Maria, Responsabile della sicurezza delle informazioni (CISO) di una società fintech di medie dimensioni, avvertì una familiare stretta allo stomaco. Il rapporto dell’audit esterno per la certificazione ISO/IEC 27001:2022 era sulla sua scrivania, con una conclusione netta e inequivocabile: una non conformità maggiore.

Tre settimane prima, uno sviluppatore junior aveva esposto accidentalmente a Internet, per 72 minuti, un data store di non produzione. Dal punto di vista operativo, la risposta agli incidenti era stata efficace. Il team era intervenuto rapidamente, aveva messo in sicurezza il sistema e aveva confermato che non erano coinvolti dati sensibili dei clienti.

Dal punto di vista della conformità, invece, era stato un disastro.

Quando l’auditor chiese le evidenze per dimostrare esattamente che cosa fosse accaduto in quei 72 minuti, il team non riuscì a fornirle. I log del provider cloud erano generici ed erano stati sovrascritti dopo 24 ore.
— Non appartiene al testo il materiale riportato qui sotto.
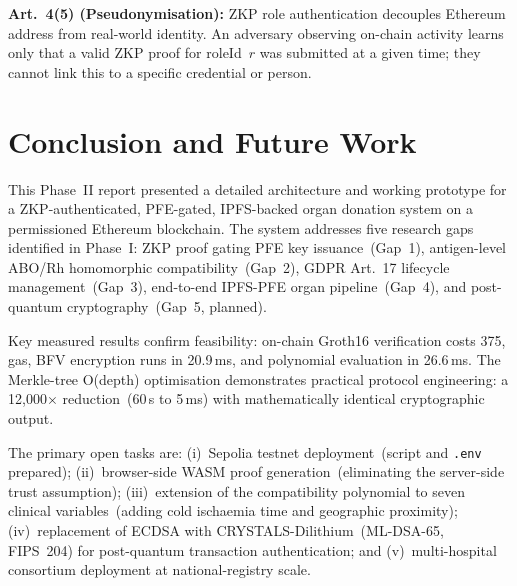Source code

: \documentclass[10pt,twocolumn,a4paper]{article}
\begin{document}
\textbf{Art.~4(5) (Pseudonymisation):} ZKP role authentication decouples Ethereum
address from real-world identity. An adversary observing on-chain activity learns only
that a valid ZKP proof for roleId~$r$ was submitted at a given time; they cannot link
this to a specific credential or person.

\section{Conclusion and Future Work}
\label{sec:conclusion}

This Phase~II report presented a detailed architecture and working prototype for a
ZKP-authenticated, PFE-gated, IPFS-backed organ donation system on a permissioned
Ethereum blockchain. The system addresses five research gaps identified in Phase~I:
ZKP proof gating PFE key issuance~(Gap~1), antigen-level ABO/Rh homomorphic
compatibility~(Gap~2), GDPR Art.~17 lifecycle management~(Gap~3), end-to-end
IPFS-PFE organ pipeline~(Gap~4), and post-quantum cryptography~(Gap~5, planned).

Key measured results confirm feasibility: on-chain Groth16 verification costs
375, gas, BFV encryption runs in 20.9\,ms, and polynomial evaluation in 26.6\,ms.
The Merkle-tree O(depth) optimisation demonstrates practical protocol engineering:
a 12{,}000$\times$ reduction~(60\,s to 5\,ms) with mathematically identical
cryptographic output.

The primary open tasks are: (i)~Sepolia testnet deployment~(script and \texttt{.env}
prepared); (ii)~browser-side WASM proof generation~(eliminating the server-side trust
assumption); (iii)~extension of the compatibility polynomial to seven clinical
variables~(adding cold ischaemia time and geographic proximity);
(iv)~replacement of ECDSA with CRYSTALS-Dilithium~(ML-DSA-65, FIPS~204) for
post-quantum transaction authentication; and (v)~multi-hospital consortium deployment
at national-registry scale.



\end{document}
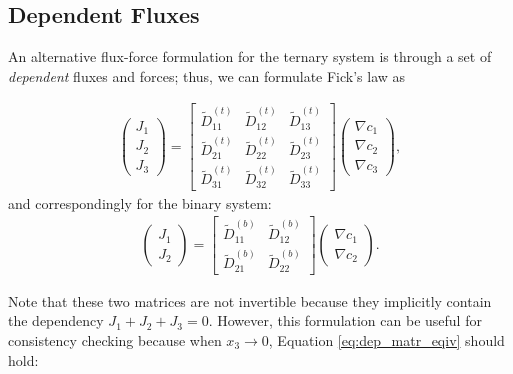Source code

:\subsection{Dependent Fluxes}\label{sec:dependent}

An alternative flux-force formulation for the ternary system is through a set of \textit{dependent} fluxes and forces; thus, we can formulate Fick's law as

\begin{equation}
    \begin{split}
        \begin{pmatrix}J_1 \\ J_2 \\ J_3 \end{pmatrix} = \begin{bmatrix}\tilde{D}_{11}^{(t)} & \tilde{D}_{12}^{(t)} & \tilde{D}_{13}^{(t)} \\ \tilde{D}_{21}^{(t)} & \tilde{D}_{22}^{(t)} & \tilde{D}_{23}^{(t)} \\ \tilde{D}_{31}^{(t)} & \tilde{D}_{32}^{(t)} & \tilde{D}_{33}^{(t)} \end{bmatrix} \begin{pmatrix}\nabla c_1 \\ \nabla c_2 \\ \nabla c_3\end{pmatrix},
    \end{split}
\end{equation}
and correspondingly for the binary system:
\begin{equation}
    \begin{split}
        \begin{pmatrix}J_1 \\ J_2\end{pmatrix} = \begin{bmatrix}\tilde{D}_{11}^{(b)} & \tilde{D}_{12}^{(b)} \\ \tilde{D}_{21}^{(b)} & \tilde{D}_{22}^{(b)}\end{bmatrix} \begin{pmatrix}\nabla c_1 \\ \nabla c_2\end{pmatrix}.
    \end{split}
\end{equation}

Note that these two matrices are not invertible because they implicitly contain the dependency $J_1 + J_2 + J_3 = 0$. However, this formulation can be useful for consistency checking because when $x_3 \to 0$, Equation \eqref{eq:dep_matr_eqiv} should hold:


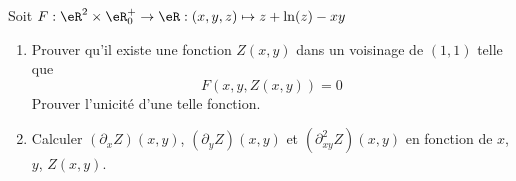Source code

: 
\begin{exercice}\label{exoImplicite0001}

Soit $F: \eR^2 \times \eR_0^+  \rightarrow  \eR : (x,y,z) \mapsto  z +
\ln(z) - xy$
\begin{enumerate}
\item
Prouver qu'il existe une fonction $Z(x,y)$ dans un voisinage de $(1,1)$
telle que 
\begin{equation}
    F(x,y,Z(x,y))=0
\end{equation}
Prouver l'unicité d'une telle fonction.
\item
Calculer $(\partial_x Z)(x,y)$, $(\partial_y Z)(x,y)$ et $(\partial^2_{xy}
Z)(x,y)$ en fonction de $x$, $y $, $Z(x,y)$.
\end{enumerate}

\end{exercice}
I log del firewall mostravano connessioni, ma non contenevano dettagli a livello di pacchetto. I log applicativi interni non erano stati configurati per registrare le specifiche chiamate API effettuate. Non era quindi possibile dimostrare in modo definitivo che nessuna parte non autorizzata avesse tentato di elevare i privilegi o di spostarsi lateralmente verso altri sistemi.

La risultanza dell’auditor fu severa: “L’organizzazione non è in grado di fornire evidenze sufficienti e affidabili per ricostruire la cronologia di un evento di sicurezza, dimostrando una carenza di preparazione forense. Ciò solleva criticità significative in merito alla conformità ai requisiti NIS2 di gestione degli incidenti, all’obbligo DORA di tracciamento dettagliato degli incidenti e al principio di responsabilizzazione previsto dal GDPR.”

Il problema di Maria non era un fallimento della risposta agli incidenti, ma una mancanza di visione preventiva. Il suo team era eccellente nel contenere le emergenze, ma non aveva costruito la capacità di indagare sull’origine dell’incendio. È in questo divario critico che si colloca la preparazione forense: una capacità che non è più un elemento opzionale, ma un requisito imprescindibile nell’attuale quadro normativo.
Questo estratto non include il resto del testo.